2.3.    Qualora una prima richiesta di rendita sia stata negata perché il grado di invalidità era insufficiente o perché l'invalido poteva provvedere a se stesso, una nuova richiesta è riesaminata soltanto se l'assicurato rende verosimile che il grado di invalidità si è modificato in misura rilevante per il diritto alle prestazioni (art. 87 cpv. 2 e 3 OAI rimasti invariati a seguito della 5a revisione LAI). Se tale condizione non è soddisfatta l'amministrazione non entra nel merito della domanda emanando una decisione in tal senso; se per contro è resa verosimile una rilevante modifica suscettibile di influenzare il diritto alla rendita l'amministrazione è obbligata ad entrare nel merito della richiesta (DTF 130 V 64 consid. 3, 117 V 198 consid. 4b, 109 V 108 consid. 2b; SVR 2002 IV Nr. 10; Müller, Die materiellen Voraussetzungen der Rentenrevision in der Invalidenversicherung, 2003, pp. 84-86; Valterio, Droit et pratique de l’assurance invalidité, Les prestations, Lausanne 1985, p. 270).

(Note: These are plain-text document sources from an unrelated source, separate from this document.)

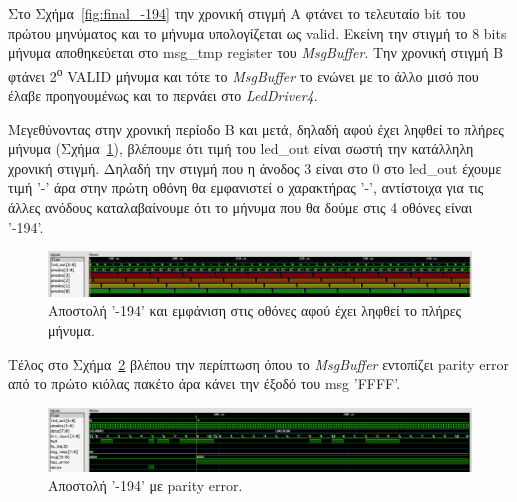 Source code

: \documentclass[../main.tex]{subfiles}
\begin{document}
Στο Σχήμα~\ref{fig:final_-194} την χρονική στιγμή A φτάνει το τελευταίο bit του
πρώτου μηνύματος και το μήνυμα υπολογίζεται ως valid. Εκείνη την στιγμή το 8
bits μήνυμα αποθηκεύεται στο msg\_tmp register του \textit{MsgBuffer}. Την
χρονική στιγμή B φτάνει 2\textsuperscript{ο} VALID μήνυμα και τότε το
\textit{MsgBuffer} το ενώνει με το άλλο μισό που έλαβε προηγουμένως και το
περνάει στο \textit{LedDriver4}.

Μεγεθύνοντας στην χρονική περίοδο B και μετά, δηλαδή αφού έχει ληφθεί το πλήρες
μήνυμα (Σχήμα~\ref{fig:final_ledout}), βλέπουμε ότι τιμή του led\_out είναι
σωστή την κατάλληλη χρονική στιγμή. Δηλαδή την στιγμή που η άνοδος 3 είναι στο 0
στο led\_out έχουμε τιμή '-' άρα στην πρώτη οθόνη θα εμφανιστεί ο χαρακτήρας
'-', αντίστοιχα για τις άλλες ανόδους καταλαβαίνουμε ότι το μήνυμα που θα δούμε
στις 4 οθόνες είναι '-194'.

\begin{figure}[H]
  \begin{center}
    \includegraphics[width=\textwidth]{../images/mymodule_ledout.png}
  \end{center}
  \caption{Αποστολή '-194' και εμφάνιση στις οθόνες αφού έχει ληφθεί το πλήρες
  μήνυμα.}
  \label{fig:final_ledout}
\end{figure}

Τέλος στο Σχήμα~\ref{fig:final_parity_error} βλέπου την περίπτωση όπου το
\textit{MsgBuffer} εντοπίζει parity error από το πρώτο κιόλας πακέτο άρα κάνει
την έξοδό του msg 'FFFF'.

\begin{figure}[H]
  \begin{center}
    \includegraphics[width=\textwidth]{../images/final_parity_error.png}
  \end{center}
  \caption{Αποστολή '-194' με parity error.}
  \label{fig:final_parity_error}
\end{figure}
\end{document}
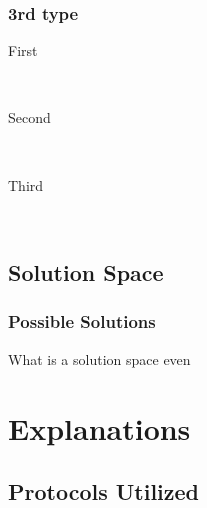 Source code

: \documentclass[12pt]{article} %
\begin{document}
\begin{flushleft}

\subsubsection{3rd type} %

\begin{description} %

\item[First] \hfill \\
\lipsum[9] %

\item[Second] \hfill \\
\lipsum[10] %

\item[Third] \hfill \\
\lipsum[11] %

\end{description} 



\subsection{Solution Space} %

\subsubsection{Possible Solutions} %

What is a solution space even


\section{Explanations} %

\lipsum[5] %


\subsection{Protocols Utilized} %


\end{flushleft}
\end{document}
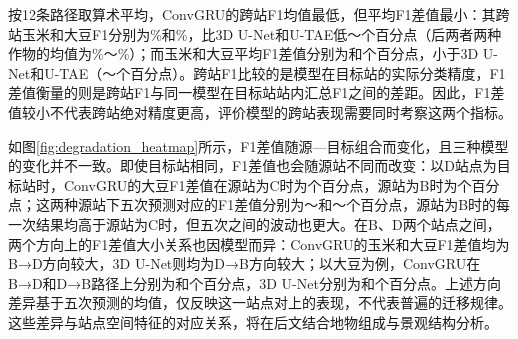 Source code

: 按12条路径取算术平均，ConvGRU的跨站F1均值最低，但平均F1差值最小：其跨站玉米和大豆F1分别为\FConvCrossCorn{}\%和\FConvCrossSoy{}\%，比3D U-Net和U-TAE低\FCrossModelGapMin{}～\FCrossModelGapMax{}个百分点（后两者两种作物的均值为\FOtherCrossMin{}\%～\FOtherCrossMax{}\%）；而玉米和大豆平均F1差值分别为\FConvGapCorn{}和\FConvGapSoy{}个百分点，小于3D U-Net和U-TAE（\FOtherGapMin{}～\FOtherGapMax{}个百分点）。跨站F1比较的是模型在目标站的实际分类精度，F1差值衡量的则是跨站F1与同一模型在目标站站内汇总F1之间的差距。因此，F1差值较小不代表跨站绝对精度更高，评价模型的跨站表现需要同时考察这两个指标。


如图\ref{fig:degradation_heatmap}所示，F1差值随源—目标组合而变化，且三种模型的变化并不一致。即使目标站相同，F1差值也会随源站不同而改变：以D站点为目标站时，ConvGRU的大豆F1差值在源站为C时为\FConvSoyCD{}个百分点，源站为B时为\FConvSoyBD{}个百分点；这两种源站下五次预测对应的F1差值分别为\FConvSoyCDRunMin{}～\FConvSoyCDRunMax{}和\FConvSoyBDRunMin{}～\FConvSoyBDRunMax{}个百分点，源站为B时的每一次结果均高于源站为C时，但五次之间的波动也更大。在B、D两个站点之间，两个方向上的F1差值大小关系也因模型而异：ConvGRU的玉米和大豆F1差值均为B→D方向较大，3D U-Net则均为D→B方向较大；以大豆为例，ConvGRU在B→D和D→B路径上分别为\FConvSoyBD{}和\FConvSoyDB{}个百分点，3D U-Net分别为\FUnetSoyBD{}和\FUnetSoyDB{}个百分点。上述方向差异基于五次预测的均值，仅反映这一站点对上的表现，不代表普遍的迁移规律。这些差异与站点空间特征的对应关系，将在后文结合地物组成与景观结构分析。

                                         Se l'amministrazione entra nel merito della nuova domanda deve esaminare la fattispecie da un punto di vista materiale e in particolare verificare se la modifica del grado di invalidità resa verosimile dall'assicurato si è effettivamente realizzata (DTF 109 V 115). In tal caso applicherà, per analogia, le disposizioni sulla revisione di rendite in corso (art. 17 cpv. 1 LPGA, 41 vLAI, art. 87ss. OAI; VSI 1999 p. 8; Rüedi, Die Verfügungsanpassung als Grundfigur von Invalidenrenten-revisionen, in: Schaffauer/Schlauri, Die Revision von Dauer-leistungen, 1999, p. 15; DTF 117 V 198). In particolare, la costante giurisprudenza ha stabilito che le rendite AI sono soggette a revisione non solo in caso di modifica rilevante dello stato di salute che ha un influsso sull'attività lucrativa, ma anche quando lo stato di salute è rimasto invariato, se le sue conseguenze sulla capacità di guadagno hanno subito un cambiamento importante (STFA del 28 giugno 1994 nella causa P. P. p. 4; RCC 1989 p. 323 consid. 2a; DTF 113 V 275 consid. 1a, 109 V 116 consid. 3 b, 105 V 30). Affinché sia possibile la revisione di una rendita AI è dunque necessario che le condizioni cliniche e/o economiche dell'assicurato abbiano subito una modifica, tale da influire sulla perdita di guadagno. D'altra parte la modifica deve essere notevole, non tanto da un punto di vista astratto, ma piuttosto in relazione con l'art. 28 cpv. 1 LAI. In ogni caso la revisione della rendita è possibile unicamente se, posteriormente alla pronuncia della decisione iniziale, la situazione invalidante è effettivamente mutata. Non basta invece che una situazione, rimasta sostanzialmente invariata, sia giudicata in modo diverso (RCC 1987 p. 38 consid. 1a, 1985 p. 336; STFA del 29 aprile 1991 nella causa G.C., consid. 4).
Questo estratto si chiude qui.